Work task: If a record holds a picture, please leave the picture out and copy the rest of the record exactly.

Provided records:
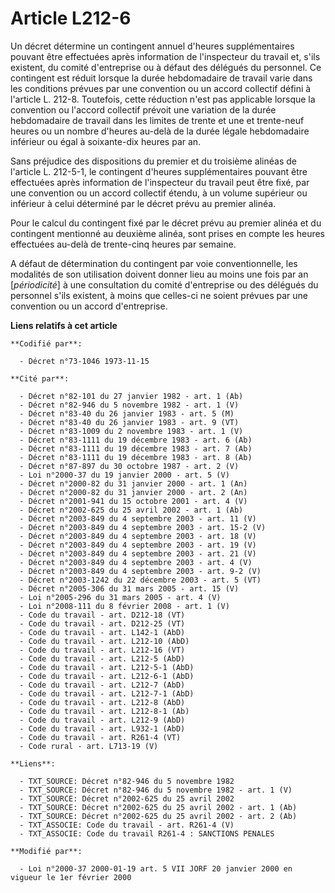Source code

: # Article L212-6

Un décret détermine un contingent annuel d'heures supplémentaires pouvant être effectuées après information de l'inspecteur
du travail et, s'ils existent, du comité d'entreprise ou à défaut des délégués du personnel. Ce contingent est réduit lorsque
la durée hebdomadaire de travail varie dans les conditions prévues par une convention ou un accord collectif défini à
l'article L. 212-8. Toutefois, cette réduction n'est pas applicable lorsque la convention ou l'accord collectif prévoit une
variation de la durée hebdomadaire de travail dans les limites de trente et une et trente-neuf heures ou un nombre d'heures
au-delà de la durée légale hebdomadaire inférieur ou égal à soixante-dix heures par an.

Sans préjudice des dispositions du premier et du troisième alinéas de l'article L. 212-5-1, le contingent d'heures
supplémentaires pouvant être effectuées après information de l'inspecteur du travail peut être fixé, par une convention ou un
accord collectif étendu, à un volume supérieur ou inférieur à celui déterminé par le décret prévu au premier alinéa.

Pour le calcul du contingent fixé par le décret prévu au premier alinéa et du contingent mentionné au deuxième alinéa, sont
prises en compte les heures effectuées au-delà de trente-cinq heures par semaine.

A défaut de détermination du contingent par voie conventionnelle, les modalités de son utilisation doivent donner lieu au
moins une fois par an [*périodicité*] à une consultation du comité d'entreprise ou des délégués du personnel s'ils existent,
à moins que celles-ci ne soient prévues par une convention ou un accord d'entreprise.

**Liens relatifs à cet article**

	**Codifié par**:

	  - Décret n°73-1046 1973-11-15

	**Cité par**:

	  - Décret n°82-101 du 27 janvier 1982 - art. 1 (Ab)
	  - Décret n°82-946 du 5 novembre 1982 - art. 1 (V)
	  - Décret n°83-40 du 26 janvier 1983 - art. 5 (M)
	  - Décret n°83-40 du 26 janvier 1983 - art. 9 (VT)
	  - Décret n°83-1009 du 2 novembre 1983 - art. 1 (V)
	  - Décret n°83-1111 du 19 décembre 1983 - art. 6 (Ab)
	  - Décret n°83-1111 du 19 décembre 1983 - art. 7 (Ab)
	  - Décret n°83-1111 du 19 décembre 1983 - art. 8 (Ab)
	  - Décret n°87-897 du 30 octobre 1987 - art. 2 (V)
	  - Loi n°2000-37 du 19 janvier 2000 - art. 5 (V)
	  - Décret n°2000-82 du 31 janvier 2000 - art. 1 (An)
	  - Décret n°2000-82 du 31 janvier 2000 - art. 2 (An)
	  - Décret n°2001-941 du 15 octobre 2001 - art. 4 (V)
	  - Décret n°2002-625 du 25 avril 2002 - art. 1 (Ab)
	  - Décret n°2003-849 du 4 septembre 2003 - art. 11 (V)
	  - Décret n°2003-849 du 4 septembre 2003 - art. 15-2 (V)
	  - Décret n°2003-849 du 4 septembre 2003 - art. 18 (V)
	  - Décret n°2003-849 du 4 septembre 2003 - art. 19 (V)
	  - Décret n°2003-849 du 4 septembre 2003 - art. 21 (V)
	  - Décret n°2003-849 du 4 septembre 2003 - art. 4 (V)
	  - Décret n°2003-849 du 4 septembre 2003 - art. 9-2 (V)
	  - Décret n°2003-1242 du 22 décembre 2003 - art. 5 (VT)
	  - Décret n°2005-306 du 31 mars 2005 - art. 15 (V)
	  - Loi n°2005-296 du 31 mars 2005 - art. 4 (V)
	  - Loi n°2008-111 du 8 février 2008 - art. 1 (V)
	  - Code du travail - art. D212-18 (VT)
	  - Code du travail - art. D212-25 (VT)
	  - Code du travail - art. L142-1 (AbD)
	  - Code du travail - art. L212-10 (AbD)
	  - Code du travail - art. L212-16 (VT)
	  - Code du travail - art. L212-5 (AbD)
	  - Code du travail - art. L212-5-1 (AbD)
	  - Code du travail - art. L212-6-1 (AbD)
	  - Code du travail - art. L212-7 (AbD)
	  - Code du travail - art. L212-7-1 (AbD)
	  - Code du travail - art. L212-8 (AbD)
	  - Code du travail - art. L212-8-1 (Ab)
	  - Code du travail - art. L212-9 (AbD)
	  - Code du travail - art. L932-1 (AbD)
	  - Code du travail - art. R261-4 (VT)
	  - Code rural - art. L713-19 (V)

	**Liens**:

	  - TXT_SOURCE: Décret n°82-946 du 5 novembre 1982
	  - TXT_SOURCE: Décret n°82-946 du 5 novembre 1982 - art. 1 (V)
	  - TXT_SOURCE: Décret n°2002-625 du 25 avril 2002
	  - TXT_SOURCE: Décret n°2002-625 du 25 avril 2002 - art. 1 (Ab)
	  - TXT_SOURCE: Décret n°2002-625 du 25 avril 2002 - art. 2 (Ab)
	  - TXT_ASSOCIE: Code du travail - art. R261-4 (V)
	  - TXT_ASSOCIE: Code du travail R261-4 : SANCTIONS PENALES

	**Modifié par**:

	  - Loi n°2000-37 2000-01-19 art. 5 VII JORF 20 janvier 2000 en vigueur le 1er février 2000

Task output:
Source code

: # Article L212-6

Un décret détermine un contingent annuel d'heures supplémentaires pouvant être effectuées après information de l'inspecteur
du travail et, s'ils existent, du comité d'entreprise ou à défaut des délégués du personnel. Ce contingent est réduit lorsque
la durée hebdomadaire de travail varie dans les conditions prévues par une convention ou un accord collectif défini à
l'article L. 212-8. Toutefois, cette réduction n'est pas applicable lorsque la convention ou l'accord collectif prévoit une
variation de la durée hebdomadaire de travail dans les limites de trente et une et trente-neuf heures ou un nombre d'heures
au-delà de la durée légale hebdomadaire inférieur ou égal à soixante-dix heures par an.

Sans préjudice des dispositions du premier et du troisième alinéas de l'article L. 212-5-1, le contingent d'heures
supplémentaires pouvant être effectuées après information de l'inspecteur du travail peut être fixé, par une convention ou un
accord collectif étendu, à un volume supérieur ou inférieur à celui déterminé par le décret prévu au premier alinéa.

Pour le calcul du contingent fixé par le décret prévu au premier alinéa et du contingent mentionné au deuxième alinéa, sont
prises en compte les heures effectuées au-delà de trente-cinq heures par semaine.

A défaut de détermination du contingent par voie conventionnelle, les modalités de son utilisation doivent donner lieu au
moins une fois par an [*périodicité*] à une consultation du comité d'entreprise ou des délégués du personnel s'ils existent,
à moins que celles-ci ne soient prévues par une convention ou un accord d'entreprise.

**Liens relatifs à cet article**

	**Codifié par**:

	  - Décret n°73-1046 1973-11-15

	**Cité par**:

	  - Décret n°82-101 du 27 janvier 1982 - art. 1 (Ab)
	  - Décret n°82-946 du 5 novembre 1982 - art. 1 (V)
	  - Décret n°83-40 du 26 janvier 1983 - art. 5 (M)
	  - Décret n°83-40 du 26 janvier 1983 - art. 9 (VT)
	  - Décret n°83-1009 du 2 novembre 1983 - art. 1 (V)
	  - Décret n°83-1111 du 19 décembre 1983 - art. 6 (Ab)
	  - Décret n°83-1111 du 19 décembre 1983 - art. 7 (Ab)
	  - Décret n°83-1111 du 19 décembre 1983 - art. 8 (Ab)
	  - Décret n°87-897 du 30 octobre 1987 - art. 2 (V)
	  - Loi n°2000-37 du 19 janvier 2000 - art. 5 (V)
	  - Décret n°2000-82 du 31 janvier 2000 - art. 1 (An)
	  - Décret n°2000-82 du 31 janvier 2000 - art. 2 (An)
	  - Décret n°2001-941 du 15 octobre 2001 - art. 4 (V)
	  - Décret n°2002-625 du 25 avril 2002 - art. 1 (Ab)
	  - Décret n°2003-849 du 4 septembre 2003 - art. 11 (V)
	  - Décret n°2003-849 du 4 septembre 2003 - art. 15-2 (V)
	  - Décret n°2003-849 du 4 septembre 2003 - art. 18 (V)
	  - Décret n°2003-849 du 4 septembre 2003 - art. 19 (V)
	  - Décret n°2003-849 du 4 septembre 2003 - art. 21 (V)
	  - Décret n°2003-849 du 4 septembre 2003 - art. 4 (V)
	  - Décret n°2003-849 du 4 septembre 2003 - art. 9-2 (V)
	  - Décret n°2003-1242 du 22 décembre 2003 - art. 5 (VT)
	  - Décret n°2005-306 du 31 mars 2005 - art. 15 (V)
	  - Loi n°2005-296 du 31 mars 2005 - art. 4 (V)
	  - Loi n°2008-111 du 8 février 2008 - art. 1 (V)
	  - Code du travail - art. D212-18 (VT)
	  - Code du travail - art. D212-25 (VT)
	  - Code du travail - art. L142-1 (AbD)
	  - Code du travail - art. L212-10 (AbD)
	  - Code du travail - art. L212-16 (VT)
	  - Code du travail - art. L212-5 (AbD)
	  - Code du travail - art. L212-5-1 (AbD)
	  - Code du travail - art. L212-6-1 (AbD)
	  - Code du travail - art. L212-7 (AbD)
	  - Code du travail - art. L212-7-1 (AbD)
	  - Code du travail - art. L212-8 (AbD)
	  - Code du travail - art. L212-8-1 (Ab)
	  - Code du travail - art. L212-9 (AbD)
	  - Code du travail - art. L932-1 (AbD)
	  - Code du travail - art. R261-4 (VT)
	  - Code rural - art. L713-19 (V)

	**Liens**:

	  - TXT_SOURCE: Décret n°82-946 du 5 novembre 1982
	  - TXT_SOURCE: Décret n°82-946 du 5 novembre 1982 - art. 1 (V)
	  - TXT_SOURCE: Décret n°2002-625 du 25 avril 2002
	  - TXT_SOURCE: Décret n°2002-625 du 25 avril 2002 - art. 1 (Ab)
	  - TXT_SOURCE: Décret n°2002-625 du 25 avril 2002 - art. 2 (Ab)
	  - TXT_ASSOCIE: Code du travail - art. R261-4 (V)
	  - TXT_ASSOCIE: Code du travail R261-4 : SANCTIONS PENALES

	**Modifié par**:

	  - Loi n°2000-37 2000-01-19 art. 5 VII JORF 20 janvier 2000 en vigueur le 1er février 2000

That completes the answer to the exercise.